=== Data shown ===

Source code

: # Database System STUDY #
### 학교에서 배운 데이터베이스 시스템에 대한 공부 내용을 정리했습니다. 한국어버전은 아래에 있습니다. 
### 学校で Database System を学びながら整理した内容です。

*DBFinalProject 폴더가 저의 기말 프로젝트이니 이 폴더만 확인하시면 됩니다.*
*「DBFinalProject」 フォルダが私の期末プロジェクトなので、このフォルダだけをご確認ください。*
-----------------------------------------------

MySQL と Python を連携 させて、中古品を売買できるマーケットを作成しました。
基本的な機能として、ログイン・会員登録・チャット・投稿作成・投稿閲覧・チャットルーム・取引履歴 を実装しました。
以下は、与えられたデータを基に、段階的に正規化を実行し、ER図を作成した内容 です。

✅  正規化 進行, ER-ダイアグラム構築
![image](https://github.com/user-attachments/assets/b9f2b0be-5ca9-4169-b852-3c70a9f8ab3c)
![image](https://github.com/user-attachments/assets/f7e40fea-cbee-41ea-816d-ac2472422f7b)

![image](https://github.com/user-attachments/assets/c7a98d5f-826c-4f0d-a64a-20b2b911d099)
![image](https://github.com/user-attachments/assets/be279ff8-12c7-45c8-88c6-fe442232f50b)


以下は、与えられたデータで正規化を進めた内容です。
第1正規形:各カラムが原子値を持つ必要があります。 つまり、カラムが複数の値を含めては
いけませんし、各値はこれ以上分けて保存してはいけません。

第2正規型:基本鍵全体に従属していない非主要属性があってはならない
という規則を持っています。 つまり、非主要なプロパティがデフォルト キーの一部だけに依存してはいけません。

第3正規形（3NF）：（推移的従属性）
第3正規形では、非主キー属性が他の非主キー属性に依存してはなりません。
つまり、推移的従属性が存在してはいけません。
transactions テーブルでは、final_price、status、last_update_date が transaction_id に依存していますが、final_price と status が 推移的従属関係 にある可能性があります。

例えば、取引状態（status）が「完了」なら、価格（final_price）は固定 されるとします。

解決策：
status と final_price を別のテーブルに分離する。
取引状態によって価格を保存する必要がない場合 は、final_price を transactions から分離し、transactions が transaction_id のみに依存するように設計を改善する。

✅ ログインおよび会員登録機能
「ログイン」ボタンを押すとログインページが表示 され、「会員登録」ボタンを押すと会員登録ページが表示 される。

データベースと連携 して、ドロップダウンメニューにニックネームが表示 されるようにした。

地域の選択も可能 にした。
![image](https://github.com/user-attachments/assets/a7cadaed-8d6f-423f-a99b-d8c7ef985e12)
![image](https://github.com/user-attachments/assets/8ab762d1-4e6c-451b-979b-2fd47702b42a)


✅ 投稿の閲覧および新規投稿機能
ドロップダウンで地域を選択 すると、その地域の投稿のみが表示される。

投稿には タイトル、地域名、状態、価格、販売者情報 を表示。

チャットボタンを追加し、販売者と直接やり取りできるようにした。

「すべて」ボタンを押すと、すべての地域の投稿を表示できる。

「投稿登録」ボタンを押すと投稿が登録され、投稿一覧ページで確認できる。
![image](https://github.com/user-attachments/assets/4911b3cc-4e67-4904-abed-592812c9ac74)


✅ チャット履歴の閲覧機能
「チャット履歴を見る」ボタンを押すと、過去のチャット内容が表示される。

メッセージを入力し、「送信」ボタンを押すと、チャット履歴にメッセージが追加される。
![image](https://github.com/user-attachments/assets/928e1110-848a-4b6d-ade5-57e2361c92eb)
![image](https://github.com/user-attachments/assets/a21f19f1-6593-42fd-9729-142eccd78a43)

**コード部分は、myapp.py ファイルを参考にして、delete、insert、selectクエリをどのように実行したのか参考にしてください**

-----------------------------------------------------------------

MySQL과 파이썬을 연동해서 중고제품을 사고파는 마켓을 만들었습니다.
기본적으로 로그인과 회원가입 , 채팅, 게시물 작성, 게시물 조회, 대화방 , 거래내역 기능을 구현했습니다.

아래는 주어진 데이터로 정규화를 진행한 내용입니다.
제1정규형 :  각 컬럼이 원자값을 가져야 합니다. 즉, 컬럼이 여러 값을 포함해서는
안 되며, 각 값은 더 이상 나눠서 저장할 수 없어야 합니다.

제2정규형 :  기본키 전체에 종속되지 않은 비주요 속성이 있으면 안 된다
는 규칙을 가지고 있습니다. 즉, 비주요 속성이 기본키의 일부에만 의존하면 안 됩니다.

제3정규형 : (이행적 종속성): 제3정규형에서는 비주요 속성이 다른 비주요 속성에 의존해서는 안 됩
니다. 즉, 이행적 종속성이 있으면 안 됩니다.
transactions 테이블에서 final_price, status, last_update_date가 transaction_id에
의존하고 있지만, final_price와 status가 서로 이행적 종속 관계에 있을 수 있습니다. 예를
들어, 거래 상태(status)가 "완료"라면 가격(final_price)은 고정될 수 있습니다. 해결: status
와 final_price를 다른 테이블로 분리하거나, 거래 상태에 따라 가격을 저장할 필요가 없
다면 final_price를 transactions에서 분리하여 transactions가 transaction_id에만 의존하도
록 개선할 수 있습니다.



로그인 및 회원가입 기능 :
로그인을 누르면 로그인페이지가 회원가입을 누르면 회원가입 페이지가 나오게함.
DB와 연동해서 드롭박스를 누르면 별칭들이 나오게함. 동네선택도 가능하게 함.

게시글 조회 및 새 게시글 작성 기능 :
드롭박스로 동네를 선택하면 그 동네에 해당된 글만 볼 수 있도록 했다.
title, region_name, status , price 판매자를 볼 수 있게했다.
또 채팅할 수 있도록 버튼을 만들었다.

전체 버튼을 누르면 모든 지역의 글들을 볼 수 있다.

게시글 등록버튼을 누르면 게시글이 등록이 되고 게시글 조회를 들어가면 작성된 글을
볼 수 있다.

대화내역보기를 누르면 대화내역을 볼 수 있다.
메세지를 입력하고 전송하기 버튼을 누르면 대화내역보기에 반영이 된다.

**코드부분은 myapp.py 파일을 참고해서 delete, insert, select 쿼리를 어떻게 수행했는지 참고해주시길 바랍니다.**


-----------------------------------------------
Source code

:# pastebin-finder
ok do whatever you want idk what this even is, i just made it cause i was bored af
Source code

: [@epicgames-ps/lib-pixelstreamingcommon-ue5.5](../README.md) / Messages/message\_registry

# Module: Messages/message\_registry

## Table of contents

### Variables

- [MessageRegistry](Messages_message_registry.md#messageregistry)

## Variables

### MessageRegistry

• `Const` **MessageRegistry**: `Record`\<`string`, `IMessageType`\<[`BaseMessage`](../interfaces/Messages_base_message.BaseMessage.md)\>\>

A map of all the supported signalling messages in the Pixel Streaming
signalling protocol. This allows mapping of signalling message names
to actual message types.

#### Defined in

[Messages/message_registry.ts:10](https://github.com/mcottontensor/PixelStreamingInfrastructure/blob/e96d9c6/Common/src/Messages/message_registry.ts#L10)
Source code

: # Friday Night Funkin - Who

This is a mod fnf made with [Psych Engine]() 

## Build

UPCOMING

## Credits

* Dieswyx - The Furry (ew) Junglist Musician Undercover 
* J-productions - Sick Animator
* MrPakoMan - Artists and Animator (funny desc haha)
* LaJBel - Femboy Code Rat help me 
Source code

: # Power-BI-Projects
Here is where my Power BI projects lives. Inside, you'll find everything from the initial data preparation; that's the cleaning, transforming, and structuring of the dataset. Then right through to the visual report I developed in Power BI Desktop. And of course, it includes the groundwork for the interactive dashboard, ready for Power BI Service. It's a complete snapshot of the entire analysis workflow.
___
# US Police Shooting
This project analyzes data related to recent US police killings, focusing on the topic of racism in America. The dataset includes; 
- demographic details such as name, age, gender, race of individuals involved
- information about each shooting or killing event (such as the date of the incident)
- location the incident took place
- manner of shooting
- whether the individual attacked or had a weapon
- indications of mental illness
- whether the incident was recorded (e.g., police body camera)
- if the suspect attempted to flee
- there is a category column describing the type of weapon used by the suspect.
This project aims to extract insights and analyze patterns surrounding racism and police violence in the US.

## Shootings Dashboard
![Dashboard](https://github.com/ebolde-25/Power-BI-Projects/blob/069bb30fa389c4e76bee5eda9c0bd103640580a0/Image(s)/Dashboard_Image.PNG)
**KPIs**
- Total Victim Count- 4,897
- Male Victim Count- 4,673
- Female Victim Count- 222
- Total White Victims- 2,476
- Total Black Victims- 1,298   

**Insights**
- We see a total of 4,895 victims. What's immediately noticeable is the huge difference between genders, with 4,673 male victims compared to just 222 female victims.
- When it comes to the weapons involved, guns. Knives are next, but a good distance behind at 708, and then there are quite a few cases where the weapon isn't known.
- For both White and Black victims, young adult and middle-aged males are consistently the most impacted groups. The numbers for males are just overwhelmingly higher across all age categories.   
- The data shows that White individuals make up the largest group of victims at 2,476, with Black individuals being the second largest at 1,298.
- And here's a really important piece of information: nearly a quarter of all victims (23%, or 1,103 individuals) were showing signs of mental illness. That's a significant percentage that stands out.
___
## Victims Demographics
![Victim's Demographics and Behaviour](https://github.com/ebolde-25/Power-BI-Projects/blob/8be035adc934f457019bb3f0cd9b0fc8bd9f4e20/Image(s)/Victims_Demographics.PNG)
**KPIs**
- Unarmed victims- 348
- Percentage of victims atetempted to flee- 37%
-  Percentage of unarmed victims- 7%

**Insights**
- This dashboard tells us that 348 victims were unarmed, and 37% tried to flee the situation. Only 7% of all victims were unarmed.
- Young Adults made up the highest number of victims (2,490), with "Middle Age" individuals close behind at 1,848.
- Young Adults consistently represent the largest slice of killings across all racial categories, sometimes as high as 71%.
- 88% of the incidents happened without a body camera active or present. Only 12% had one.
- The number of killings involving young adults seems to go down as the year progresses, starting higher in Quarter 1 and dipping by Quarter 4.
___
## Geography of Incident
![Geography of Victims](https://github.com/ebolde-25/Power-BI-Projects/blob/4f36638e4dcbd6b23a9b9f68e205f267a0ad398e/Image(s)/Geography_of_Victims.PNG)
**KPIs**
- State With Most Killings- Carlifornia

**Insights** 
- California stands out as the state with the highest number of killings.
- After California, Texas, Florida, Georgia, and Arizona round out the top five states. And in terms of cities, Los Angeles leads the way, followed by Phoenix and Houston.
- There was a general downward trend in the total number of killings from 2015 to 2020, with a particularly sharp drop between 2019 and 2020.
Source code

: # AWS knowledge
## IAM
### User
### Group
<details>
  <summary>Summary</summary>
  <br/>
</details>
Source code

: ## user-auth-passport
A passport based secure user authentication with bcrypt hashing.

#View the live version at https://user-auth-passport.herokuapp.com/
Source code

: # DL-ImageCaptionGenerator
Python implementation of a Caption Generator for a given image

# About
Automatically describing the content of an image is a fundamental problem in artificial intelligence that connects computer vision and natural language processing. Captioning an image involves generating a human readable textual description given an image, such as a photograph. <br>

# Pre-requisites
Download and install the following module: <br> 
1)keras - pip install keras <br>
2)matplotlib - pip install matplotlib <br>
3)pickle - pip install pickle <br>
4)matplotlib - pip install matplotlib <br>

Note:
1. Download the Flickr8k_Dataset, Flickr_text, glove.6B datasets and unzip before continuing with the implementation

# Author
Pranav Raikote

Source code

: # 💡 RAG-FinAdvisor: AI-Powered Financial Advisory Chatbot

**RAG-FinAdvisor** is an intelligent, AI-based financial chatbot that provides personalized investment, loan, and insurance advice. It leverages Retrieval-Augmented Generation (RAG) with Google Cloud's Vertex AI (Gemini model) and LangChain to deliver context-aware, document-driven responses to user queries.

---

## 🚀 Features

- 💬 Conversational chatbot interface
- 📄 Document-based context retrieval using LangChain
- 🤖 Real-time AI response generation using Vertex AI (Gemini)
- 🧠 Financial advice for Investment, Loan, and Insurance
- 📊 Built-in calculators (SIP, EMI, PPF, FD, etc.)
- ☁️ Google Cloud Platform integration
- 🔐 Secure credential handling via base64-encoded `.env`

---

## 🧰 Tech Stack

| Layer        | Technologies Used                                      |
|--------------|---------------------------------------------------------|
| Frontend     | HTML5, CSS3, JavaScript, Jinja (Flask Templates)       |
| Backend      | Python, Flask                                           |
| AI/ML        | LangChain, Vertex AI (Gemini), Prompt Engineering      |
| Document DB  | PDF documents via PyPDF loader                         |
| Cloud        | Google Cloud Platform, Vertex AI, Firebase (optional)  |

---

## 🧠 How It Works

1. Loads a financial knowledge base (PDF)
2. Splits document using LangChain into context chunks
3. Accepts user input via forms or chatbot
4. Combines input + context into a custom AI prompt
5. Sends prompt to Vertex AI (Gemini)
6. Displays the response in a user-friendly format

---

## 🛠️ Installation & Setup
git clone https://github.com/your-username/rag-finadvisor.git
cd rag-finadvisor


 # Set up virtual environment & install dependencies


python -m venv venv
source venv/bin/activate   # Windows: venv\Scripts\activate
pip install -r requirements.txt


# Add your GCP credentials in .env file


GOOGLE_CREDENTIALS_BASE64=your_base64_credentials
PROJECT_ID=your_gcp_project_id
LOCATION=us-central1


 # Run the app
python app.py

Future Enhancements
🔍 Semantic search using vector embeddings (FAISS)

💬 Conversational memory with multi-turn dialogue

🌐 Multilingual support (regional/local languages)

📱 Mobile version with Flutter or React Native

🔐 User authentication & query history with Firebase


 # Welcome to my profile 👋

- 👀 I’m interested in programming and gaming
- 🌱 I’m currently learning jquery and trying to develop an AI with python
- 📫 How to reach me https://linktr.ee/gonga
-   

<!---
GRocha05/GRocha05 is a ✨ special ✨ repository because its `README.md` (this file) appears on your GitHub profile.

===

▶ [Your task]:
Among the lines above, find those holding "information" and copy each one.

▶ [Exercise solution]:
- information about each shooting or killing event (such as the date of the incident)
- And here's a really important piece of information: nearly a quarter of all victims (23%, or 1,103 individuals) were showing signs of mental illness. That's a significant percentage that stands out.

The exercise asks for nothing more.